Drawing attention to these historical circumstances is important, and certainly sheds a vivid light on the texts. But even though pointing out these connections might from a historical point of  view moderate the sharpness of the accusation of  the anti-Jewish character of a number of New Testament texts, this cannot neutralize them. Absolute historicizing of these texts overlooks the fact that they have become theologically authoritative. In the gospels, for example, negative opinions about the Jews are put into Jesus’ mouth and consequently have got absolute authority in the Christian Church.

e. Results of social conflicts
In connection with the above-mentioned, some authors are looking for the origins of  anti-Judaism in Christianity almost exclusively to the social group-conflicts in the first centuries. After the Jewish revolts, the Jewish People recovered from the shock of the destruction of the temple under the leadership of the Pharisees, later the rabbis. In search of new vitality they screened themselves off against people of different beliefs and convictions. The young church, in which gradually gentile-Christians became the majority, found itself forced to respond polemically and apologetically to this new vitality.
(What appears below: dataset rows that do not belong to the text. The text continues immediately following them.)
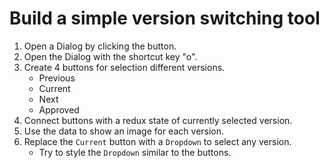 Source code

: # Build a simple version switching tool

1. Open a Dialog by clicking the button.
2. Open the Dialog with the shortcut key "o".
3. Create 4 buttons for selection different versions.
   - Previous
   - Current
   - Next
   - Approved
4. Connect buttons with a redux state of currently selected version.
5. Use the data to show an image for each version.
6. Replace the `Current` button with a `Dropdown` to select any version.
   - Try to style the `Dropdown` similar to the buttons.
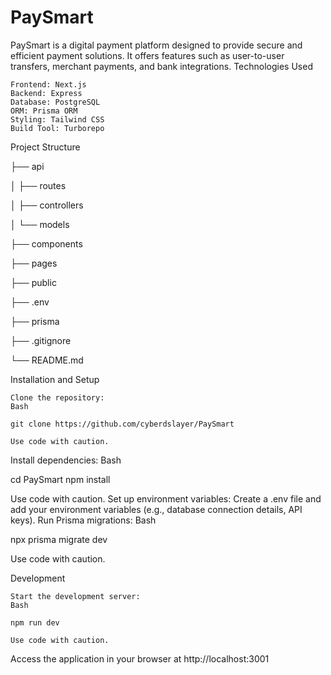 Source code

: # PaySmart

PaySmart is a digital payment platform designed to provide secure and efficient payment solutions. It offers features such as user-to-user transfers, merchant payments, and bank integrations.
Technologies Used

    Frontend: Next.js
    Backend: Express
    Database: PostgreSQL
    ORM: Prisma ORM
    Styling: Tailwind CSS
    Build Tool: Turborepo

Project Structure

├── api

│   ├── routes

│   ├── controllers

│   └── models

├── components

├── pages

├── public

├── .env

├── prisma

├── .gitignore

└── README.md


Installation and Setup

    Clone the repository:
    Bash

    git clone https://github.com/cyberdslayer/PaySmart

    Use code with caution.

Install dependencies:
Bash

cd PaySmart
npm install

Use code with caution.
Set up environment variables: Create a .env file and add your environment variables (e.g., database connection details, API keys).
Run Prisma migrations:
Bash

npx prisma migrate dev

Use code with caution.

Development

    Start the development server:
    Bash

    npm run dev

    Use code with caution.

Access the application in your browser at http://localhost:3001
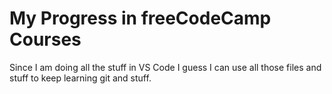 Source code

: # My Progress in freeCodeCamp Courses
Since I am doing all the stuff in VS Code I guess I can use all those files and stuff to keep learning git and stuff.
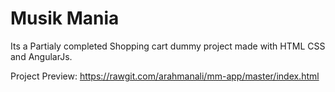 # Musik Mania

Its a Partialy completed Shopping cart dummy project made with HTML CSS and AngularJs.

Project Preview:
https://rawgit.com/arahmanali/mm-app/master/index.html

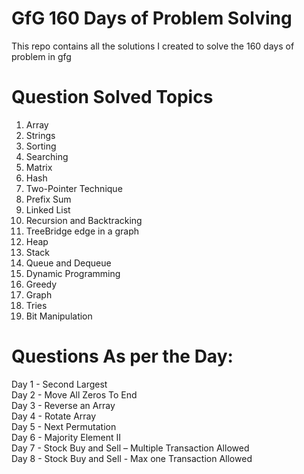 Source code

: # GfG 160 Days of Problem Solving
This repo contains all the solutions I created to solve the 160 days of problem in gfg

# Question Solved Topics
1. Array
2. Strings
3. Sorting
4. Searching
5. Matrix
6. Hash
7. Two-Pointer Technique
8. Prefix Sum
9. Linked List
10. Recursion and Backtracking
11. TreeBridge edge in a graph
12. Heap
13. Stack
14. Queue and Dequeue
15. Dynamic Programming
16. Greedy
17. Graph
18. Tries
19. Bit Manipulation

# Questions As per the Day: 
Day 1 - Second Largest <br/>
Day 2 - Move All Zeros To End <br/>
Day 3 - Reverse an Array <br/>
Day 4 - Rotate Array <br/>
Day 5 - Next Permutation <br/>
Day 6 - Majority Element II <br/>
Day 7 - Stock Buy and Sell – Multiple Transaction Allowed <br />
Day 8 - Stock Buy and Sell - Max one Transaction Allowed <br/>
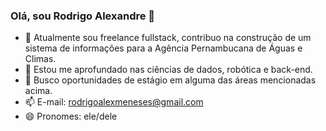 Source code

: ### Olá, sou Rodrigo Alexandre 👋

- 🔭 Atualmente sou freelance fullstack, contribuo na construção de um sistema de informações para a Agência Pernambucana de Águas e Climas.
- 🌱 Estou me aprofundado nas ciências de dados, robótica e back-end.
- 👯 Busco oportunidades de estágio em alguma das áreas mencionadas acima.
- 📫 E-mail: rodrigoalexmeneses@gmail.com
- 😄 Pronomes: ele/dele
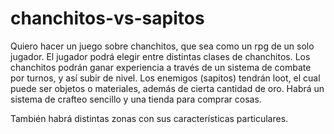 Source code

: # chanchitos-vs-sapitos

Quiero hacer un juego sobre chanchitos, que sea como un rpg de un solo jugador. El jugador podrá elegir entre distintas clases de chanchitos. Los chanchitos podrán ganar experiencia a través de un sistema de combate por turnos, y así subir de nivel. Los enemigos (sapitos) tendrán loot, el cual puede ser objetos o materiales, además de cierta cantidad de oro. Habrá un sistema de crafteo sencillo y una tienda para comprar cosas. 

También habrá distintas zonas con sus características particulares. 

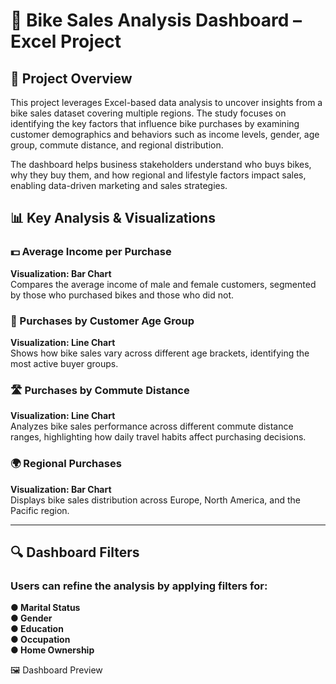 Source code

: # 🚴 Bike Sales Analysis Dashboard – Excel Project

## 📌 Project Overview
This project leverages Excel-based data analysis to uncover insights from a bike sales dataset covering multiple regions.
The study focuses on identifying the key factors that influence bike purchases by examining customer demographics and behaviors such as income levels, gender, age group, commute distance, and regional distribution.

The dashboard helps business stakeholders understand who buys bikes, why they buy them, and how regional and lifestyle factors impact sales, enabling data-driven marketing and sales strategies.

## 📊 Key Analysis & Visualizations
### 💵 Average Income per Purchase
**Visualization: Bar Chart**  
Compares the average income of male and female customers, segmented by those who purchased bikes and those who did not.

### 👥 Purchases by Customer Age Group
**Visualization: Line Chart**  
Shows how bike sales vary across different age brackets, identifying the most active buyer groups.

### 🛣 Purchases by Commute Distance
**Visualization: Line Chart**  
Analyzes bike sales performance across different commute distance ranges, highlighting how daily travel habits affect purchasing decisions.

### 🌍 Regional Purchases
**Visualization: Bar Chart**  
Displays bike sales distribution across Europe, North America, and the Pacific region.

---

## 🔍 Dashboard Filters

### Users can refine the analysis by applying filters for:

**● Marital Status  
● Gender  
● Education  
● Occupation  
● Home Ownership**

🖼 Dashboard Preview
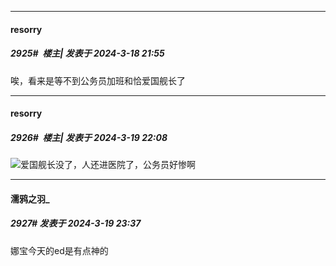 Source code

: ﻿
*****

####  resorry  
##### 2925#         楼主| 发表于 2024-3-18 21:55

唉，看来是等不到公务员加班和恰爱国舰长了


*****

####  resorry  
##### 2926#         楼主| 发表于 2024-3-19 22:08

<img src="https://static.saraba1st.com/image/smiley/face2017/138.png" referrerpolicy="no-referrer">爱国舰长没了，人还进医院了，公务员好惨啊


*****

####  濡鸦之羽_  
##### 2927#       发表于 2024-3-19 23:37

娜宝今天的ed是有点神的

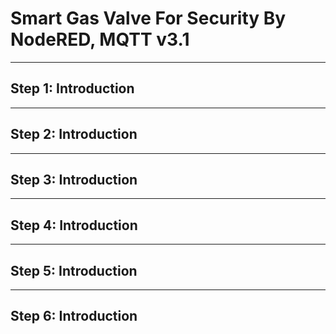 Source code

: # Smart Gas Valve For Security By NodeRED, MQTT v3.1

***

## Step 1: Introduction


***

## Step 2: Introduction



***
## Step 3: Introduction



***
## Step 4: Introduction



***
## Step 5: Introduction



***
## Step 6: Introduction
Jews and Christians were alleged to have been equally in search of new converts in the second and third centuries, and to have used increasingly sharp polemics against each other. A major break-through for this vision on what happened in the first centuries, was the study of Marcel Simon, Verus Israel[9], who - opposed to the dogmatic approaches which often stressed the theological superiority of Christianity - wanted to emphasize social factors, such as rivalry and group interest, as an explanation of the virulent anti-Judaism of the church-fathers. His 'conflicting theory', which has become popular among many scholars, over-accentuates the social factors to explain the Christian aversion towards Jews in the first centuries, and thereby underestimates the force of the theological anti-Judaism that was nourished in all centuries by drawing on a number of New Testament texts.[10]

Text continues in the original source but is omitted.